-- TRY IT --
In the following listing, work out how many lines contain the string "ideal", and state only that number.

-- DATA SECTION --
□ □ □

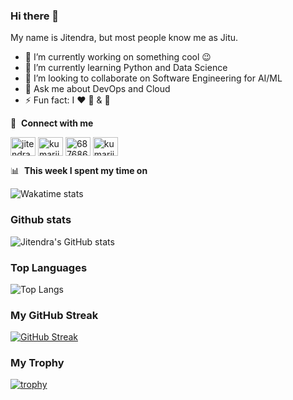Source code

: ### Hi there 👋

My name is Jitendra, but most people know me as Jitu.

- 🔭 I’m currently working on something cool 😉
- 🌱 I’m currently learning Python and Data Science
- 👯 I’m looking to collaborate on Software Engineering for AI/ML
- 💬 Ask me about DevOps and Cloud
- ⚡ Fun fact: I ❤️ 🏸 & 🏏

🔗 &nbsp;**Connect with me**
<p align="left">
<a href="https://twitter.com/jitendrakr0201" target="blank"><img align="center" src="https://raw.githubusercontent.com/rahuldkjain/github-profile-readme-generator/master/src/images/icons/Social/twitter.svg" alt="jitendrakr0201" height="30" width="40" /></a>
<a href="https://linkedin.com/in/kumarjitu21" target="blank"><img align="center" src="https://raw.githubusercontent.com/rahuldkjain/github-profile-readme-generator/master/src/images/icons/Social/linked-in-alt.svg" alt="kumarjitu21" height="30" width="40" /></a>
<a href="https://stackoverflow.com/users/6876862" target="blank"><img align="center" src="https://raw.githubusercontent.com/rahuldkjain/github-profile-readme-generator/master/src/images/icons/Social/stack-overflow.svg" alt="6876862" height="30" width="40" /></a>
<a href="https://dev.to/kumarjitu21" target="blank"><img align="center" src="https://cdn.jsdelivr.net/npm/simple-icons@3.0.1/icons/dev-dot-to.svg" alt="kumarjitu21" height="30" width="40" /></a>

📊 &nbsp;**This week I spent my time on**

![Wakatime stats](https://github-readme-stats-taupe-two.vercel.app/api/wakatime?username=kumarjitu21&hide_title=true&hide_border=true&langs_count=5&bg_color=00000000&text_color=777)

### Github stats

![Jitendra's GitHub stats](https://github-readme-stats.vercel.app/api?username=kumarjitu21&show_icons=true&theme=radical)

### Top Languages

![Top Langs](https://github-readme-stats.vercel.app/api/top-langs/?username=kumarjitu21&layout=compact)

### My GitHub Streak

[![GitHub Streak](https://github-readme-streak-stats.herokuapp.com?user=kumarjitu21)](https://git.io/streak-stats)

### My Trophy

[![trophy](https://github-profile-trophy.vercel.app/?username=kumarjitu21&row=1&column=7)](https://github.com/kumarjitu21/github-profile-trophy)
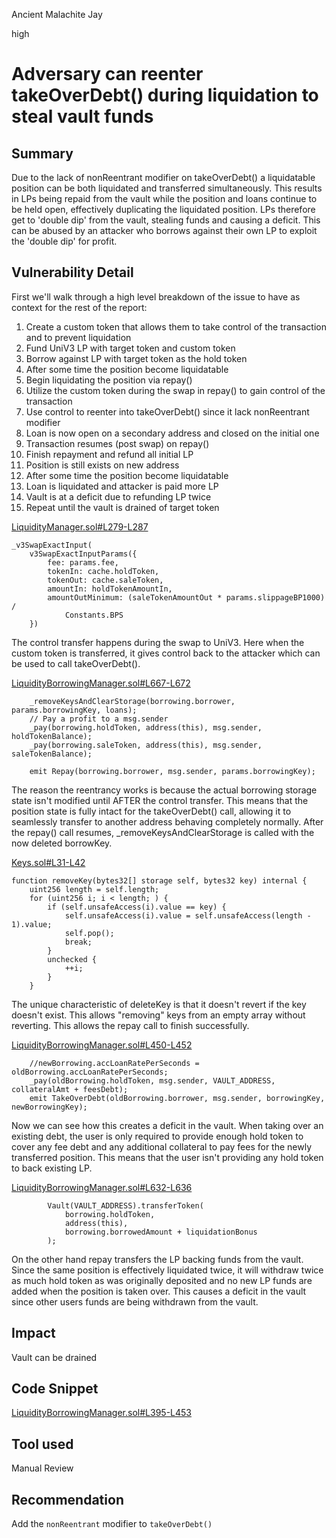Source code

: Ancient Malachite Jay

high

# Adversary can reenter takeOverDebt() during liquidation to steal vault funds
## Summary

Due to the lack of nonReentrant modifier on takeOverDebt() a liquidatable position can be both liquidated and transferred simultaneously. This results in LPs being repaid from the vault while the position and loans continue to be held open, effectively duplicating the liquidated position. LPs therefore get to 'double dip' from the vault, stealing funds and causing a deficit. This can be abused by an attacker who borrows against their own LP to exploit the 'double dip' for profit.

## Vulnerability Detail

First we'll walk through a high level breakdown of the issue to have as context for the rest of the report:

 1) Create a custom token that allows them to take control of the transaction and to prevent liquidation
 2) Fund UniV3 LP with target token and custom token
 3) Borrow against LP with target token as the hold token
 4) After some time the position become liquidatable
 5) Begin liquidating the position via repay()
 6) Utilize the custom token during the swap in repay() to gain control of the transaction
 7) Use control to reenter into takeOverDebt() since it lack nonReentrant modifier
 8) Loan is now open on a secondary address and closed on the initial one
 8) Transaction resumes (post swap) on repay() 
 9) Finish repayment and refund all initial LP
10) Position is still exists on new address
11) After some time the position become liquidatable
12) Loan is liquidated and attacker is paid more LP
13) Vault is at a deficit due to refunding LP twice
14) Repeat until the vault is drained of target token

[LiquidityManager.sol#L279-L287](https://github.com/sherlock-audit/2023-10-real-wagmi/blob/main/wagmi-leverage/contracts/abstract/LiquidityManager.sol#L279-L287)

    _v3SwapExactInput(
        v3SwapExactInputParams({
            fee: params.fee,
            tokenIn: cache.holdToken,
            tokenOut: cache.saleToken,
            amountIn: holdTokenAmountIn,
            amountOutMinimum: (saleTokenAmountOut * params.slippageBP1000) /
                Constants.BPS
        })

The control transfer happens during the swap to UniV3. Here when the custom token is transferred, it gives control back to the attacker which can be used to call takeOverDebt().

[LiquidityBorrowingManager.sol#L667-L672](https://github.com/sherlock-audit/2023-10-real-wagmi/blob/main/wagmi-leverage/contracts/LiquidityBorrowingManager.sol#L667-L672)

        _removeKeysAndClearStorage(borrowing.borrower, params.borrowingKey, loans);
        // Pay a profit to a msg.sender
        _pay(borrowing.holdToken, address(this), msg.sender, holdTokenBalance);
        _pay(borrowing.saleToken, address(this), msg.sender, saleTokenBalance);

        emit Repay(borrowing.borrower, msg.sender, params.borrowingKey);

The reason the reentrancy works is because the actual borrowing storage state isn't modified until AFTER the control transfer. This means that the position state is fully intact for the takeOverDebt() call, allowing it to seamlessly transfer to another address behaving completely normally. After the repay() call resumes, _removeKeysAndClearStorage is called with the now deleted borrowKey. 

[Keys.sol#L31-L42](https://github.com/sherlock-audit/2023-10-real-wagmi/blob/main/wagmi-leverage/contracts/libraries/Keys.sol#L31-L42)

    function removeKey(bytes32[] storage self, bytes32 key) internal {
        uint256 length = self.length;
        for (uint256 i; i < length; ) {
            if (self.unsafeAccess(i).value == key) {
                self.unsafeAccess(i).value = self.unsafeAccess(length - 1).value;
                self.pop();
                break;
            }
            unchecked {
                ++i;
            }
        }

The unique characteristic of deleteKey is that it doesn't revert if the key doesn't exist. This allows "removing" keys from an empty array without reverting. This allows the repay call to finish successfully.

[LiquidityBorrowingManager.sol#L450-L452](https://github.com/sherlock-audit/2023-10-real-wagmi/blob/main/wagmi-leverage/contracts/LiquidityBorrowingManager.sol#L450-L452)

        //newBorrowing.accLoanRatePerSeconds = oldBorrowing.accLoanRatePerSeconds;
        _pay(oldBorrowing.holdToken, msg.sender, VAULT_ADDRESS, collateralAmt + feesDebt);
        emit TakeOverDebt(oldBorrowing.borrower, msg.sender, borrowingKey, newBorrowingKey);

Now we can see how this creates a deficit in the vault. When taking over an existing debt, the user is only required to provide enough hold token to cover any fee debt and any additional collateral to pay fees for the newly transferred position. This means that the user isn't providing any hold token to back existing LP.

[LiquidityBorrowingManager.sol#L632-L636](https://github.com/sherlock-audit/2023-10-real-wagmi/blob/main/wagmi-leverage/contracts/LiquidityBorrowingManager.sol#L632-L636)

            Vault(VAULT_ADDRESS).transferToken(
                borrowing.holdToken,
                address(this),
                borrowing.borrowedAmount + liquidationBonus
            );

On the other hand repay transfers the LP backing funds from the vault. Since the same position is effectively liquidated twice, it will withdraw twice as much hold token as was originally deposited and no new LP funds are added when the position is taken over. This causes a deficit in the vault since other users funds are being withdrawn from the vault.

## Impact

Vault can be drained

## Code Snippet

[LiquidityBorrowingManager.sol#L395-L453](https://github.com/sherlock-audit/2023-10-real-wagmi/blob/main/wagmi-leverage/contracts/LiquidityBorrowingManager.sol#L395-L453)

## Tool used

Manual Review

## Recommendation

Add the `nonReentrant` modifier to `takeOverDebt()`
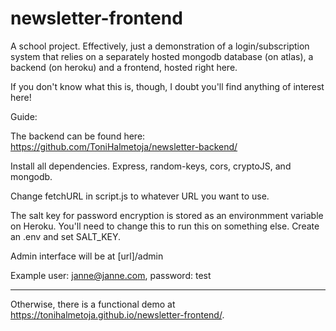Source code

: # newsletter-frontend

A school project. Effectively, just a demonstration of a login/subscription system that relies on a separately hosted mongodb database (on atlas), a backend (on heroku) and a frontend, hosted right here.

If you don't know what this is, though, I doubt you'll find anything of interest here!

Guide:

The backend can be found here: https://github.com/ToniHalmetoja/newsletter-backend/

Install all dependencies. Express, random-keys, cors, cryptoJS, and mongodb.

Change fetchURL in script.js to whatever URL you want to use.

The salt key for password encryption is stored as an environmment variable on Heroku. You'll need to change this to run this on something else. Create an .env and set SALT_KEY.

Admin interface will be at [url]/admin

Example user: janne@janne.com, password: test

---

Otherwise, there is a functional demo at https://tonihalmetoja.github.io/newsletter-frontend/.



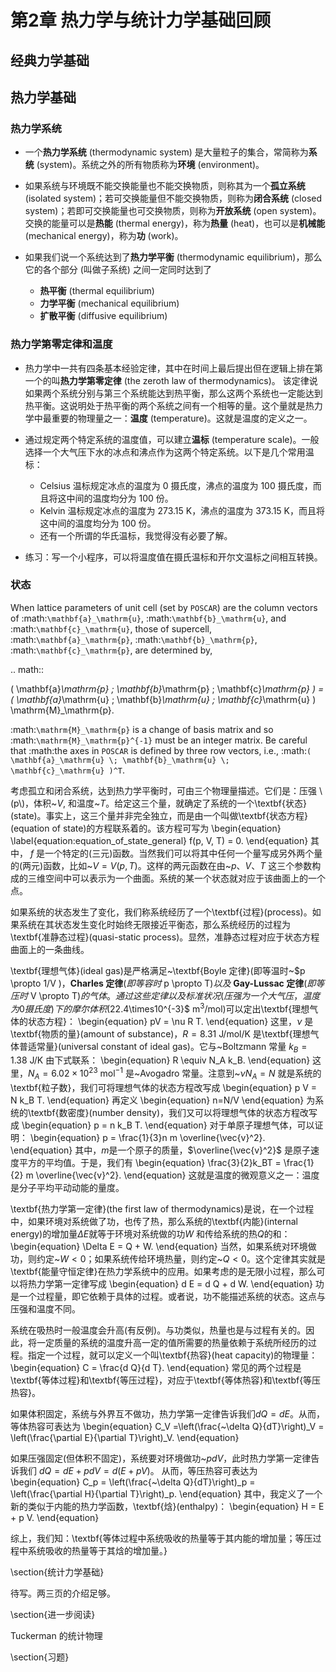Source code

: # 第2章 热力学与统计力学基础回顾




## 经典力学基础

## 热力学基础

### 热力学系统

* 一个**热力学系统** (thermodynamic system) 是大量粒子的集合，常简称为**系统** (system)。系统之外的所有物质称为**环境** (environment)。

* 如果系统与环境既不能交换能量也不能交换物质，则称其为一个**孤立系统** (isolated system)；若可交换能量但不能交换物质，则称为**闭合系统** (closed system)；若即可交换能量也可交换物质，则称为**开放系统** (open system)。交换的能量可以是**热能** (thermal energy)，称为**热量** (heat)，也可以是**机械能** (mechanical energy)，称为**功** (work)。

* 如果我们说一个系统达到了**热力学平衡** (thermodynamic equilibrium)，那么它的各个部分 (叫做子系统) 之间一定同时达到了
    * **热平衡** (thermal equilibrium)
    * **力学平衡** (mechanical equilibrium) 
    * **扩散平衡** (diffusive equilibrium)

### 热力学第零定律和温度

* 热力学中一共有四条基本经验定律，其中在时间上最后提出但在逻辑上排在第一个的叫**热力学第零定律** (the zeroth law of thermodynamics)。 该定律说如果两个系统分别与第三个系统能达到热平衡，那么这两个系统也一定能达到热平衡。这说明处于热平衡的两个系统之间有一个相等的量。这个量就是热力学中最重要的物理量之一：**温度** (temperature)。这就是温度的定义之一。

* 通过规定两个特定系统的温度值，可以建立**温标** (temperature scale)。一般选择一个大气压下水的冰点和沸点作为这两个特定系统。以下是几个常用温标：
    * Celsius 温标规定冰点的温度为 0 摄氏度，沸点的温度为 100 摄氏度，而且将这中间的温度均分为 100 份。
    * Kelvin 温标规定冰点的温度为 273.15 K，沸点的温度为 373.15 K，而且将这中间的温度均分为 100 份。
    * 还有一个所谓的华氏温标，我觉得没有必要了解。
    
* 练习：写一个小程序，可以将温度值在摄氏温标和开尔文温标之间相互转换。

### 状态


When lattice parameters of unit cell (set by ``POSCAR``) are the
column vectors of :math:`\mathbf{a}_\mathrm{u}`,
:math:`\mathbf{b}_\mathrm{u}`, and :math:`\mathbf{c}_\mathrm{u}`,
those of supercell, :math:`\mathbf{a}_\mathrm{p}`,
:math:`\mathbf{b}_\mathrm{p}`, :math:`\mathbf{c}_\mathrm{p}`, are
determined by,

.. math::

   ( \mathbf{a}_\mathrm{p} \; \mathbf{b}_\mathrm{p} \; \mathbf{c}_\mathrm{p} )
   =  ( \mathbf{a}_\mathrm{u} \; \mathbf{b}_\mathrm{u} \;
   \mathbf{c}_\mathrm{u} ) \mathrm{M}_\mathrm{p}.

:math:`\mathrm{M}_\mathrm{p}` is a change of basis matrix and so
:math:`\mathrm{M}_\mathrm{p}^{-1}` must be an integer matrix. Be careful that
:math:the axes in ``POSCAR`` is defined by three row vectors, i.e.,
:math:`( \mathbf{a}_\mathrm{u} \; \mathbf{b}_\mathrm{u} \;
\mathbf{c}_\mathrm{u} )^T`.

考虑孤立和闭合系统，达到热力学平衡时，可由三个物理量描述。它们是：压强 \\(p\\)，体积~$V$, 和温度~$T$。给定这三个量，就确定了系统的一个\textbf{状态}(state)。事实上，这三个量并非完全独立，而是由一个叫做\textbf{状态方程}(equation of state)的方程联系着的。该方程可写为
\begin{equation}
\label{equation:equation_of_state_general}
f(p, V, T) = 0.
\end{equation}
其中， $f$ 是一个特定的(三元)函数。当然我们可以将其中任何一个量写成另外两个量的(两元)函数，比如~$V=V(p,T)$。这样的两元函数在由~$p$、$V$、$T$ 这三个参数构成的三维空间中可以表示为一个曲面。系统的某一个状态就对应于该曲面上的一个点。

如果系统的状态发生了变化，我们称系统经历了一个\textbf{过程}(process)。如果系统在其状态发生变化时始终无限接近平衡态，那么系统经历的过程为\textbf{准静态过程}(quasi-static process)。显然，准静态过程对应于状态方程曲面上的一条曲线。

\textbf{理想气体}(ideal gas)是严格满足~\textbf{Boyle 定律}(即等温时~$p \propto 1/V $)，\textbf{Charles 定律}(即等容时 ~$p \propto T$) 以及~\textbf{Gay-Lussac 定律}(即等压时~$V \propto T$)的气体。通过这些定律以及标准状况(压强为一个大气压，温度为 0 摄氏度)下的摩尔体积($22.4\times10^{-3}$ m$^3$/mol)可以定出\textbf{理想气体的状态方程}：
\begin{equation}
pV = \nu R T.
\end{equation}
这里，$\nu$ 是\textbf{物质的量}(amount of substance)，$R=8.31$ J/mol/K 是\textbf{理想气体普适常量}(universal constant of ideal gas)。它与~Boltzmann 常量 $k_B = 1.38$ J/K 由下式联系：
\begin{equation}
R \equiv N_A k_B.
\end{equation}
这里，$N_A = 6.02\times 10^{23}$ mol$^{-1}$ 是~Avogadro 常量。注意到~$\nu N_A =N$ 就是系统的\textbf{粒子数}，我们可将理想气体的状态方程改写成
\begin{equation}
p V = N k_B T.
\end{equation}
再定义
\begin{equation}
n=N/V
\end{equation}
为系统的\textbf{数密度}(number density)，我们又可以将理想气体的状态方程改写成
\begin{equation}
p = n k_B T.
\end{equation}
对于单原子理想气体，可以证明：
\begin{equation}
p = \frac{1}{3}n m \overline{\vec{v}^2}.
\end{equation}
其中，$m$是一个原子的质量，$\overline{\vec{v}^2}$ 是原子速度平方的平均值。于是，我们有
\begin{equation}
\frac{3}{2}k_BT = \frac{1}{2} m \overline{\vec{v}^2}.
\end{equation}
这就是温度的微观意义之一：温度是分子平均平动动能的量度。


\textbf{热力学第一定律}(the first law of thermodynamics)是说，在一个过程中，如果环境对系统做了功，也传了热，那么系统的\textbf{内能}(internal energy)的增加量$\Delta E$就等于环境对系统做的功$W$ 和传给系统的热$Q$的和：
\begin{equation}
\Delta E = Q + W.
\end{equation}
当然，如果系统对环境做功，则约定~$W<0$；如果系统传给环境热量，则约定~$Q<0$。这个定律其实就是\textbf{能量守恒定律}在热力学系统中的应用。如果考虑的是无限小过程，那么可以将热力学第一定律写成
\begin{equation}
d E = d Q + d W.
\end{equation}
功是一个过程量，即它依赖于具体的过程。或者说，功不能描述系统的状态。这点与压强和温度不同。

系统在吸热时一般温度会升高(有反例)。与功类似，热量也是与过程有关的。因此，将一定质量的系统的温度升高一定的值所需要的热量依赖于系统所经历的过程。指定一个过程，就可以定义一个叫\textbf{热容}(heat capacity)的物理量：
\begin{equation}
C = \frac{d Q}{d T}.
\end{equation}
常见的两个过程是\textbf{等体过程}和\textbf{等压过程}，对应于\textbf{等体热容}和\textbf{等压热容}。

如果体积固定，系统与外界互不做功，热力学第一定律告诉我们$d Q = d E$。从而，等体热容可表达为
\begin{equation}
C_V =\left(\frac{~\delta Q}{dT}\right)_V
= \left(\frac{\partial E}{\partial T}\right)_V.
\end{equation}

如果压强固定(但体积不固定)，系统要对环境做功~$pdV$，此时热力学第一定律告诉我们
$d Q = d E + p d V = d (E + p V)$。
从而，等压热容可表达为
\begin{equation}
C_p = \left(\frac{~\delta Q}{dT}\right)_p
       = \left(\frac{\partial H}{\partial T}\right)_p.
\end{equation}
其中，我定义了一个新的类似于内能的热力学函数，\textbf{焓}(enthalpy)：
\begin{equation}
H = E + p V.
\end{equation}

综上，我们知：\textbf{等体过程中系统吸收的热量等于其内能的增加量；等压过程中系统吸收的热量等于其焓的增加量。}


\section{统计力学基础}

待写。两三页的介绍足够。


\section{进一步阅读}

Tuckerman 的统计物理

\section{习题}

□ □ □

-- RESPONSE BELOW --
2